Now I leave my slip, suck, swoon outside for prose.
(‘Vocal Range’)
But like or it not, what Swift dismisses as ‘jocularity slash lightness’ is actually what he does best. Take for instance ‘The Expedition’: an imagined account of a polar voyage gone wrong. There are no out-and-out jokes here – no punchlines – but lightness of touch and a dry wit:
Day six the dogs died; Cedric “neglected”
to put out feed for them.
We ate the huskies, threw their bones aside.
Day seven polar bears, attracted by the remains,began to stalk us. Day eight: Cedric mauled.

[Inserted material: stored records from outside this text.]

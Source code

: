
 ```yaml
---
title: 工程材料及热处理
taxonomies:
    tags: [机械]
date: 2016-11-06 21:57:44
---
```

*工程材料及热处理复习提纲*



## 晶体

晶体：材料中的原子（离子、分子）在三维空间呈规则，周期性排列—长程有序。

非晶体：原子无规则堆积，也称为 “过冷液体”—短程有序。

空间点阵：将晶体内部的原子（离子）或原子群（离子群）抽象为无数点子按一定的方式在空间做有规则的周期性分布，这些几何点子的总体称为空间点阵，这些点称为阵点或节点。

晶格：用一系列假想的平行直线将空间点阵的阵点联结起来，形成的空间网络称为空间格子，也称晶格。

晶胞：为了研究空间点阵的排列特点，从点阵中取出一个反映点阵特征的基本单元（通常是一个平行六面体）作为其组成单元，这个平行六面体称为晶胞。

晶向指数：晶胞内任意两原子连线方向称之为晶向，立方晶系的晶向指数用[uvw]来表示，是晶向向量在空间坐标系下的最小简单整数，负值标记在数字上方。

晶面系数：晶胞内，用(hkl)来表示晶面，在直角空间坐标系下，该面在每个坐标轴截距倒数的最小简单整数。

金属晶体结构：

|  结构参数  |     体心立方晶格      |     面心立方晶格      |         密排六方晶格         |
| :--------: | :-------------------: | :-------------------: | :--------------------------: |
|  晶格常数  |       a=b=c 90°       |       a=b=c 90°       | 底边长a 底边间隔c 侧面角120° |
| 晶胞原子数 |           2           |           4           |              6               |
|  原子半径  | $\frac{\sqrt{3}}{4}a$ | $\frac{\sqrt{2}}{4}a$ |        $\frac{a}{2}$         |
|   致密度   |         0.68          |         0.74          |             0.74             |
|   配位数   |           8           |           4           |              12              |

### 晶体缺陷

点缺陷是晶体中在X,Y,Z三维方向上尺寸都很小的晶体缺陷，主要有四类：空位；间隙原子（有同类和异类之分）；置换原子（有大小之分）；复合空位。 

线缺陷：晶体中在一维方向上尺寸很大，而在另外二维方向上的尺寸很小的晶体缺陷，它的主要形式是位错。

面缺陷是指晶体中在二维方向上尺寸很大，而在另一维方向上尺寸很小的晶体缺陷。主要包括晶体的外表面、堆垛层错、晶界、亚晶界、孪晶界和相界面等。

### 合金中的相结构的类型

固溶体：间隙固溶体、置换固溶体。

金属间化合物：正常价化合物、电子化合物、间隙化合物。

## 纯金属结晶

This poem also showcases Swift’s linguistic nimbleness – that ‘spiky’ quality I mentioned. In the following passage, see how the alliteration on ‘p’, ‘m’ and ‘s’, and the assonance on ‘o’ and ‘i’ work to create a texture of interwoven sounds:
The radio transmitter was glazed
like a pea in aspic,
could no longer ping
our Morse or morose
SOS past the outer rim of things.
Elsewhere this technique becomes a kind of Muldoonian riddle-poetry, most notably in ‘The Mosquito and the Map’ and ‘Marcus Makepeace’, the latter a hyper-animated text with a whiff of the burlesque. Both fall on the right side of smart Alec, and are impeccably crafted. And then there are Swift’s more formal experiments, such as ‘The Oil and Gas University’ – a love poem in the guise of industrial hard-sell in the arctic tundra.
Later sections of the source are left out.